**Your objective:** Only the lines from the first line of the records through the line containing "scope of tasks." belong in the answer. Copy them exactly.

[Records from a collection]
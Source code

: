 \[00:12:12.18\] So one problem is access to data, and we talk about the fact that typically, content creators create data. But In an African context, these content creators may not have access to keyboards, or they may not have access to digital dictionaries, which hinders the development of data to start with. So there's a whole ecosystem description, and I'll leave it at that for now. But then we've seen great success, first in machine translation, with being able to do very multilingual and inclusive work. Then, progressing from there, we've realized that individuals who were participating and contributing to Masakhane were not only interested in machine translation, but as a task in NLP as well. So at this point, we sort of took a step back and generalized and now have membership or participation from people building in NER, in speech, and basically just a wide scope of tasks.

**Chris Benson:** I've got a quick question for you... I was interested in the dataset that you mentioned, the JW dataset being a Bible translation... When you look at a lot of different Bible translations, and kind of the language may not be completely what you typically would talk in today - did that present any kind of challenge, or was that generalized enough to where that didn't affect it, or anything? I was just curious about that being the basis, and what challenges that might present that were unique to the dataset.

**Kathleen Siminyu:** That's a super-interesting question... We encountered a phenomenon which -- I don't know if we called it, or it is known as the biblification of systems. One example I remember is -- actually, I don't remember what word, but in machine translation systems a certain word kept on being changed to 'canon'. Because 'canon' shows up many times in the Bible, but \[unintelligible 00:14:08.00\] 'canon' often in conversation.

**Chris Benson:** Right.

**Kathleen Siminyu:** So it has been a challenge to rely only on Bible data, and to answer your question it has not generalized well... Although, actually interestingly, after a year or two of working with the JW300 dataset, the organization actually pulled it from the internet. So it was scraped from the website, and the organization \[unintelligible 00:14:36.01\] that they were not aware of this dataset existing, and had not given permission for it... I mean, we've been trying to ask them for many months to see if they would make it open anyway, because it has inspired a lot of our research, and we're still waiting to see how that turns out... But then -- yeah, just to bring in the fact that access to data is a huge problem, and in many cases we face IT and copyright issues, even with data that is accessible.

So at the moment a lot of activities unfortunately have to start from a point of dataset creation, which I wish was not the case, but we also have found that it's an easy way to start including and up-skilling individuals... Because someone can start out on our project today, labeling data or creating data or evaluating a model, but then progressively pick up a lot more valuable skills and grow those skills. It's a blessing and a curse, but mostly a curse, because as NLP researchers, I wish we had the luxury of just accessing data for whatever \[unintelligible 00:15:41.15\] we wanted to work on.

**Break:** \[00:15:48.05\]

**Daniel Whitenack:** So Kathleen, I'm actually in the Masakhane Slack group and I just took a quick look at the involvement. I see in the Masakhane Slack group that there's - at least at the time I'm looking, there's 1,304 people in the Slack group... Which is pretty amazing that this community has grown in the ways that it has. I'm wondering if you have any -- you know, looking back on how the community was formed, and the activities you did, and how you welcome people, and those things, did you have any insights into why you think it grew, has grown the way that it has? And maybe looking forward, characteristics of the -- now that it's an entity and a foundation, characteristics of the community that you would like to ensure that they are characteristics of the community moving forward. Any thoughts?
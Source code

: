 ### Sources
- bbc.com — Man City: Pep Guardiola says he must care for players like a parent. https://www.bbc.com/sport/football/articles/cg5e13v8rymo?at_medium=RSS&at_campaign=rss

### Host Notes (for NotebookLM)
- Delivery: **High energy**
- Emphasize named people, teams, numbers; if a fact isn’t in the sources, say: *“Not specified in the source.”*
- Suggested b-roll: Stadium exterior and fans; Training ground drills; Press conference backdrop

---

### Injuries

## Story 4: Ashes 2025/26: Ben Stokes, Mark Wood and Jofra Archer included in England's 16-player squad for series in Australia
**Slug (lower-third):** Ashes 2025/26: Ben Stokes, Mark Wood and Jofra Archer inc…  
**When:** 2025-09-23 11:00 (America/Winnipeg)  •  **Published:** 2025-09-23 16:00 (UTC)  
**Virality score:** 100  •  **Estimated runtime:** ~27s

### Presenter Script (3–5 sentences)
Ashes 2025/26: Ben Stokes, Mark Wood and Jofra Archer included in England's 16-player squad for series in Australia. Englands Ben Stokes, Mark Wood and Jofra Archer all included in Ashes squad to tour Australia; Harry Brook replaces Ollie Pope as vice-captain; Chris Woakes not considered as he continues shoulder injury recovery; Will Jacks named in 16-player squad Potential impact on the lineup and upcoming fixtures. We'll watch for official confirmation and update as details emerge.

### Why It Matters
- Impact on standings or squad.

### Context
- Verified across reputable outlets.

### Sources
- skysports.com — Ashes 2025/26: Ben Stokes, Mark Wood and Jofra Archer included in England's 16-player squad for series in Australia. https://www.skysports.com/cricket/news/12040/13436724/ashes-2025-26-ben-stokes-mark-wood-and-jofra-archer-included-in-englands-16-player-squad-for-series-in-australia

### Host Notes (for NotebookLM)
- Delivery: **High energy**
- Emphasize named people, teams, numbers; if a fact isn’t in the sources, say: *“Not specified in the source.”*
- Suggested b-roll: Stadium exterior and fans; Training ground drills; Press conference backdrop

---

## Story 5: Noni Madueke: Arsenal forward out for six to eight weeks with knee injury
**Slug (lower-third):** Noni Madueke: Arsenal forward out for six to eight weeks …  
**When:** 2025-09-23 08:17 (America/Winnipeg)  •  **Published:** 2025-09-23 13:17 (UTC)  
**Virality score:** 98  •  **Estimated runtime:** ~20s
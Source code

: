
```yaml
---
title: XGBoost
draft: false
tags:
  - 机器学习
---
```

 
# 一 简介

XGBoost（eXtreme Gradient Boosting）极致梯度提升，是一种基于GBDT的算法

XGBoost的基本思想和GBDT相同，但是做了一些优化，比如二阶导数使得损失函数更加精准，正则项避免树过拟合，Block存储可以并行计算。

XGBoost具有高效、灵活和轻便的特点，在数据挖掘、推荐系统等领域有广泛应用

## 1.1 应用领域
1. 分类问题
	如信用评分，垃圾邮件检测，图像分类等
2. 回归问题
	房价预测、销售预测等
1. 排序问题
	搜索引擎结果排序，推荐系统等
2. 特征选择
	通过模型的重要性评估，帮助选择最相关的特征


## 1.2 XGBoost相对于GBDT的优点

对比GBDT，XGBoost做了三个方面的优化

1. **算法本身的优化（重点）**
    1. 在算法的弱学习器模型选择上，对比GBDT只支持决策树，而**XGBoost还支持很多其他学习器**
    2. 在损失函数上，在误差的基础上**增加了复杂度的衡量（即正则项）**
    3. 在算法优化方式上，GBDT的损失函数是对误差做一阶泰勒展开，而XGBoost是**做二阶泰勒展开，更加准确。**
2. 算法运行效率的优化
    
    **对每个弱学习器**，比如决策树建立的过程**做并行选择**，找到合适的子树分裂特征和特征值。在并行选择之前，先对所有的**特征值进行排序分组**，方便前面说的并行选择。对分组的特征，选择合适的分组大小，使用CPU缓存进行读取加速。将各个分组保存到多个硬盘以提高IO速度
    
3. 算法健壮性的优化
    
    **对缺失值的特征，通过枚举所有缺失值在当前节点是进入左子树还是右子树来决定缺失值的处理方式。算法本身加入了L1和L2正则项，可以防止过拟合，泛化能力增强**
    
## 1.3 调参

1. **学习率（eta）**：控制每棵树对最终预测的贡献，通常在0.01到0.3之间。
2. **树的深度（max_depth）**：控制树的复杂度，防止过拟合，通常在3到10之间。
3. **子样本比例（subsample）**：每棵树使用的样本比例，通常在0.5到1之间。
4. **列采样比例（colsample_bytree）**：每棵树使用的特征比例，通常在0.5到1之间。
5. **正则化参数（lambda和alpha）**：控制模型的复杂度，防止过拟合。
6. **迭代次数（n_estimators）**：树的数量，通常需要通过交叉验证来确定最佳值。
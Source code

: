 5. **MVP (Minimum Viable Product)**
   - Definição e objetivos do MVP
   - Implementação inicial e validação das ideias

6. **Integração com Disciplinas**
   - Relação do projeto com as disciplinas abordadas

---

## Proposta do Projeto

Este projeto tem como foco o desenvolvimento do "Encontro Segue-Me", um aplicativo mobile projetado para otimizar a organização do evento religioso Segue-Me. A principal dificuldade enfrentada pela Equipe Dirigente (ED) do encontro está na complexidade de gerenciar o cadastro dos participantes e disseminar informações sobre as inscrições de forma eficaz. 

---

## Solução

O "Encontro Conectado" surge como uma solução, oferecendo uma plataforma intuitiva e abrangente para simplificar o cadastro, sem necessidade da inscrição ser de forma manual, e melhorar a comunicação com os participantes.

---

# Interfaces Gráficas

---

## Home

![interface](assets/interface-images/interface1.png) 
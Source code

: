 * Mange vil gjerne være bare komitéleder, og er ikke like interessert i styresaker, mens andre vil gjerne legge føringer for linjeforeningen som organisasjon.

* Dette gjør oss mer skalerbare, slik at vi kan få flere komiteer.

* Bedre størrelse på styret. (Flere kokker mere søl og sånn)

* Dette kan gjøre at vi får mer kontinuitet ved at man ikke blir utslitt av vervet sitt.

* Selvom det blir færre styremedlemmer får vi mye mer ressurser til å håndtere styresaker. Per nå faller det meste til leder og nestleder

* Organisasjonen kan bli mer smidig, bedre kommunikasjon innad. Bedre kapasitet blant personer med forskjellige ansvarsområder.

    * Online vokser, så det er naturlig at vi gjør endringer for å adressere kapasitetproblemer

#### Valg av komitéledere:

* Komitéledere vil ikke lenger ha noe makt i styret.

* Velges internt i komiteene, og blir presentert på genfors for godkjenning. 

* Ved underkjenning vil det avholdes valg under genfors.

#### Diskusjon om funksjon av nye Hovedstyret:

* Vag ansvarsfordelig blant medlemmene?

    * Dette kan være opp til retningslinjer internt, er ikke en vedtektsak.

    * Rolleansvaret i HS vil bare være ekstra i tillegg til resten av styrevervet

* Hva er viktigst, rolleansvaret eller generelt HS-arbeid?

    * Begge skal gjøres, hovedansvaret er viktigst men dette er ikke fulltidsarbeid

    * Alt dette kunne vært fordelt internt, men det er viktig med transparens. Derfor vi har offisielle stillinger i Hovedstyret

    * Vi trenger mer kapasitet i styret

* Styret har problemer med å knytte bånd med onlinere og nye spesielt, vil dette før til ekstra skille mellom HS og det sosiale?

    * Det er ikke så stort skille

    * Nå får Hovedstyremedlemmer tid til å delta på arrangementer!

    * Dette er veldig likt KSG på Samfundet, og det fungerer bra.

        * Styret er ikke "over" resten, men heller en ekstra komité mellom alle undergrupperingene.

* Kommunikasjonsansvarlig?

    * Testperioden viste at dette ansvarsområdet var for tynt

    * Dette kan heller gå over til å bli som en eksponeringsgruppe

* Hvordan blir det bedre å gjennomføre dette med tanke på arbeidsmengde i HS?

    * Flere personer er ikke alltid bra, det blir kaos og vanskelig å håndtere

**Output for this exercise:**
Source code

: \[00:12:12.18\] So one problem is access to data, and we talk about the fact that typically, content creators create data. But In an African context, these content creators may not have access to keyboards, or they may not have access to digital dictionaries, which hinders the development of data to start with. So there's a whole ecosystem description, and I'll leave it at that for now. But then we've seen great success, first in machine translation, with being able to do very multilingual and inclusive work. Then, progressing from there, we've realized that individuals who were participating and contributing to Masakhane were not only interested in machine translation, but as a task in NLP as well. So at this point, we sort of took a step back and generalized and now have membership or participation from people building in NER, in speech, and basically just a wide scope of tasks.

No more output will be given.